The Python based solid Earth tides (PySolid) is a thin Python wrapper of the solid.for
program (by Dennis Milbert based on dehanttideinelMJD.f from V. Dehant, S. Mathews, J. Gipson and C. Bruyninx) to calculate solid Earth tides in east, north and up directions (section 7.1.1 in the 2010 IERS Conventions). Solid Earth tides introduce large offsets in SAR observations and long spatial wavelength ramps in InSAR observations, as shown in the Sentinel-1 data with regular acquisitions and large swaths (Yunjun et al., 2022).

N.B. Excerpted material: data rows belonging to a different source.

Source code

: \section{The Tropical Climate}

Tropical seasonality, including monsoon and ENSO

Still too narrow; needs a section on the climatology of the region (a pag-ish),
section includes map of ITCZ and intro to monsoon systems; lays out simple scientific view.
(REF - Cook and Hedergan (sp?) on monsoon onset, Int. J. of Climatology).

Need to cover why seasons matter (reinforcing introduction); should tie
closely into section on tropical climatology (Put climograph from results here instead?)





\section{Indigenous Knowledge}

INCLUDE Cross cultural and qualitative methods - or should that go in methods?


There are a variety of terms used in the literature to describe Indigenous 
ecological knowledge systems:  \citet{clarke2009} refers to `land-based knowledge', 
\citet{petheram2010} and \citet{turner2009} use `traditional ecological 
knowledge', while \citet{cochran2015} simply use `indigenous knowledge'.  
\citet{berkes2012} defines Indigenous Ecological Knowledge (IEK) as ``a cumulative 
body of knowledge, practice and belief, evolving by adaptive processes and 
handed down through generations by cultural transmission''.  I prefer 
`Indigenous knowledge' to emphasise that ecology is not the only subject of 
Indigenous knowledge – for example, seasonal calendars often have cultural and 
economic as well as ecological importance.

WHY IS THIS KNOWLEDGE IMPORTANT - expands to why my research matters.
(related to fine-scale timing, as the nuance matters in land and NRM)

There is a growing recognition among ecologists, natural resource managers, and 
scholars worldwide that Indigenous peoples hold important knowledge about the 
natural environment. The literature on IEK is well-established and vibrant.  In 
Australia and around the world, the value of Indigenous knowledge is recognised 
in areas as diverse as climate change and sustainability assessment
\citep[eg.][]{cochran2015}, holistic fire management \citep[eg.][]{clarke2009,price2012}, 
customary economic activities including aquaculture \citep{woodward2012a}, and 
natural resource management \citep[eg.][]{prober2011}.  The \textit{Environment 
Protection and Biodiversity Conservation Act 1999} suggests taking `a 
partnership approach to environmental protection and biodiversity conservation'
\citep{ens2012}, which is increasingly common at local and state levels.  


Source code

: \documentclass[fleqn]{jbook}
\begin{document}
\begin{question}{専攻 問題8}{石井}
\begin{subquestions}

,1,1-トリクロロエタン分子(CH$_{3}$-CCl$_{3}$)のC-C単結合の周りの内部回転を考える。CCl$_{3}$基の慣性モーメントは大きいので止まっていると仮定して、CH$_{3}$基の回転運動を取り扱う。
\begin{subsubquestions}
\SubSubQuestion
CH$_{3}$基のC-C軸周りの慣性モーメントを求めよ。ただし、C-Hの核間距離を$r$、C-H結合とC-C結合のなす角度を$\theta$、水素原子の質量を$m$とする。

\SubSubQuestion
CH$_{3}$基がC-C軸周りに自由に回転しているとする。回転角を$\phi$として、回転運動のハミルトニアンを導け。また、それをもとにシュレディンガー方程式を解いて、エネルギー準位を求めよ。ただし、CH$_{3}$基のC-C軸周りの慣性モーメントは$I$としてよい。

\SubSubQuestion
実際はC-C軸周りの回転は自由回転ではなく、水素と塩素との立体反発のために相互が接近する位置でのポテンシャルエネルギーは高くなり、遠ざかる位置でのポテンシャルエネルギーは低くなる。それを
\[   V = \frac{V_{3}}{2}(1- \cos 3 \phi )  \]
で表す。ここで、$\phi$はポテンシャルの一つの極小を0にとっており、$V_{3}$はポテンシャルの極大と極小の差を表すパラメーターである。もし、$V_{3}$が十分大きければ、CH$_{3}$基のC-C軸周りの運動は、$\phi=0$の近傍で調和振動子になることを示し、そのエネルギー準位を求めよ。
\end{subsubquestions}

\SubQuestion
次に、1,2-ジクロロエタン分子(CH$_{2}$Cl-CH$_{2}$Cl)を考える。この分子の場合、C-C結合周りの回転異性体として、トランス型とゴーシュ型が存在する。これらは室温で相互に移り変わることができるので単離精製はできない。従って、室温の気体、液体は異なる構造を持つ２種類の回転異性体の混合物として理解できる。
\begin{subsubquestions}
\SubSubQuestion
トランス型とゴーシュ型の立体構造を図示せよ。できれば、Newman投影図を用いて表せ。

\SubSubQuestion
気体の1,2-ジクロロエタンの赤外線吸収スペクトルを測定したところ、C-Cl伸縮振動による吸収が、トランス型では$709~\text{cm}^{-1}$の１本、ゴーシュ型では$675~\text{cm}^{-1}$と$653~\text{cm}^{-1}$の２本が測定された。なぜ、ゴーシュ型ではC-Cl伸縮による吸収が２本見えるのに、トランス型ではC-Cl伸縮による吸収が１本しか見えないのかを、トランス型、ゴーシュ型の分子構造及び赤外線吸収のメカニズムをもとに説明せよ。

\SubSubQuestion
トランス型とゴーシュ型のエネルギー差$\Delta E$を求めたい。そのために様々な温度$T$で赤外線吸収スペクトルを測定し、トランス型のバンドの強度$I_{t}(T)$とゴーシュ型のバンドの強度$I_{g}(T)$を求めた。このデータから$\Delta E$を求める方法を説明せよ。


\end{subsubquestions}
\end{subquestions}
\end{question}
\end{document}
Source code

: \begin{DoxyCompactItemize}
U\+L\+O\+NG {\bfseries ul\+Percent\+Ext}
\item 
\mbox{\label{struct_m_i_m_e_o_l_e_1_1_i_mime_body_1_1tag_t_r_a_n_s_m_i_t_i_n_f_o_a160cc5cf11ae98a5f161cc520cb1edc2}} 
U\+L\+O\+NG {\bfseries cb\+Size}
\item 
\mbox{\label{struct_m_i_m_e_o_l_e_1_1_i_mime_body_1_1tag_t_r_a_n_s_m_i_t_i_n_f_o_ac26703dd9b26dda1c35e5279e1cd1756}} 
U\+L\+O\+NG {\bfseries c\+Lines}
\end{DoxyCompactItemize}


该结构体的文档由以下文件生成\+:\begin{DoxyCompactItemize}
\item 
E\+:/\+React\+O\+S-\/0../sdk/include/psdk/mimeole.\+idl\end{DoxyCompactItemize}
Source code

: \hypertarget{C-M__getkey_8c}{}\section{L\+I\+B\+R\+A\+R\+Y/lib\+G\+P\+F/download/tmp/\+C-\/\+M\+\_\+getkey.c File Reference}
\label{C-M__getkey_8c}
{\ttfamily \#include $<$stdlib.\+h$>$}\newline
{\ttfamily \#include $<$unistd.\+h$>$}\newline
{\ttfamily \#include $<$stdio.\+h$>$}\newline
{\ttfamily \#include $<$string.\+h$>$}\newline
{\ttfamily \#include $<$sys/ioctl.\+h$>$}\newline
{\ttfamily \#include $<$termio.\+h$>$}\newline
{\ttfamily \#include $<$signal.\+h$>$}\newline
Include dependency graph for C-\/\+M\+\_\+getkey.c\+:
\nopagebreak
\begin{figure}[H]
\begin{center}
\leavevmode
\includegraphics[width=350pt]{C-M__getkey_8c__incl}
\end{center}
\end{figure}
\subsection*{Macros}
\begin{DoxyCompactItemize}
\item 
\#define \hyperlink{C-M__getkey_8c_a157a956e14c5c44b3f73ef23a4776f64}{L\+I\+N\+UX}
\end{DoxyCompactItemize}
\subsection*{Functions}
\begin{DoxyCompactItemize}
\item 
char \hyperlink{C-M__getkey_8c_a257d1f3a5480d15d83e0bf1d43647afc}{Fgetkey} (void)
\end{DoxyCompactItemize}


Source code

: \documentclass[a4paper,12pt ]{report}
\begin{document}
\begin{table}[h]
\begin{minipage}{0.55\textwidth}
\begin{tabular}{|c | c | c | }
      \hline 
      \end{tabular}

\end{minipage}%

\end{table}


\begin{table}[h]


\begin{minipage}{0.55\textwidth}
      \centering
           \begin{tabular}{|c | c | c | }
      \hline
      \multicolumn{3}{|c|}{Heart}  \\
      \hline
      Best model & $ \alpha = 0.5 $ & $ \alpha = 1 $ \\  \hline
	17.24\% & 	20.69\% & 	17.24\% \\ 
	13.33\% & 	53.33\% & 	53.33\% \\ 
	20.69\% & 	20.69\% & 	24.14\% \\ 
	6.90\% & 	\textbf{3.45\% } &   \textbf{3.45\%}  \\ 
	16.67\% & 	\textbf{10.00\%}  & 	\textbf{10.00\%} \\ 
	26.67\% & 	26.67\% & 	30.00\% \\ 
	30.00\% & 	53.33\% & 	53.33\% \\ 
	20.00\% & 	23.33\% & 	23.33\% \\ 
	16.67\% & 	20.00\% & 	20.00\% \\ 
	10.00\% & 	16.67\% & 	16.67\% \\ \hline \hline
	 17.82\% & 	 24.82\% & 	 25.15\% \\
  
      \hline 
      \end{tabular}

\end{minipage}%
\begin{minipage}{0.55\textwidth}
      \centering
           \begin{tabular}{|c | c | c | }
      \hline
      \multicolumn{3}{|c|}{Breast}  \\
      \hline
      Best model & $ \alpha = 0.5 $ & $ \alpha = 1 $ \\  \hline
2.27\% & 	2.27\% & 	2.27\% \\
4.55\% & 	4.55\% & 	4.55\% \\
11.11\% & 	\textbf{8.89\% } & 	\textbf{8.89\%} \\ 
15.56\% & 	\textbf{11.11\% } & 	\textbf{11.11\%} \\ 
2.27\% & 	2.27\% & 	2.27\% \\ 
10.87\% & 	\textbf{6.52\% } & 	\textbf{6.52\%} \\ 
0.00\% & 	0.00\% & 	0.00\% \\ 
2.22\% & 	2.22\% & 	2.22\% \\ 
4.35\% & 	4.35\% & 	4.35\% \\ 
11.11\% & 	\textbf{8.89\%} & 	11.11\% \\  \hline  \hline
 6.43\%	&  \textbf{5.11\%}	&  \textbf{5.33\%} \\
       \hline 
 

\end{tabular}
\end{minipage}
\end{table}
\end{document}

This is research code provided to you "as is" with NO WARRANTIES OF CORRECTNESS. Use at your own risk.
PySolid is available on the conda-forge channel and the main archive of the Debian GNU/Linux OS. The released version can be installed via conda
as:
# run "conda update pysolid" to update the installed version
conda install -c conda-forge pysolid
or via apt
(or other package managers) for Debian-derivative OS users, including Ubuntu, as:
apt install python3-pysolid
Or build from source:
PySolid could compute solid Earth tides in two modes: point and grid. Both modes produce displacement in east, north and up directions.
import datetime as dt
import pysolid
# prepare inputs
lat, lon = 34.0, -118.0 # point of interest in degree, Los Angles, CA
step_sec = 60 * 5 # sample spacing in time domain in seconds
dt0 = dt.datetime(2020, 1, 1, 4, 0, 0) # start date and time
dt1 = dt.datetime(2021, 1, 1, 2, 0, 0) # end date and time
# compute SET via pysolid
dt_out, tide_e, tide_n, tide_u = pysolid.calc_solid_earth_tides_point(
lat, lon, dt0, dt1,
step_sec=step_sec,
display=False,
verbose=False,
)
# plot the power spectral density of SET up component
pysolid.plot_power_spectral_density4tides(tide_u, sample_spacing=step_sec)
import datetime as dt
import numpy as np
import pysolid
# prepare inputs
dt_obj = dt.datetime(2020, 12, 25, 14, 7, 44)
meta = {
'LENGTH' : 500, # number of rows
'WIDTH' : 450, # number of columns
'X_FIRST': -126, # min longitude in degree (upper left corner of the upper left pixel)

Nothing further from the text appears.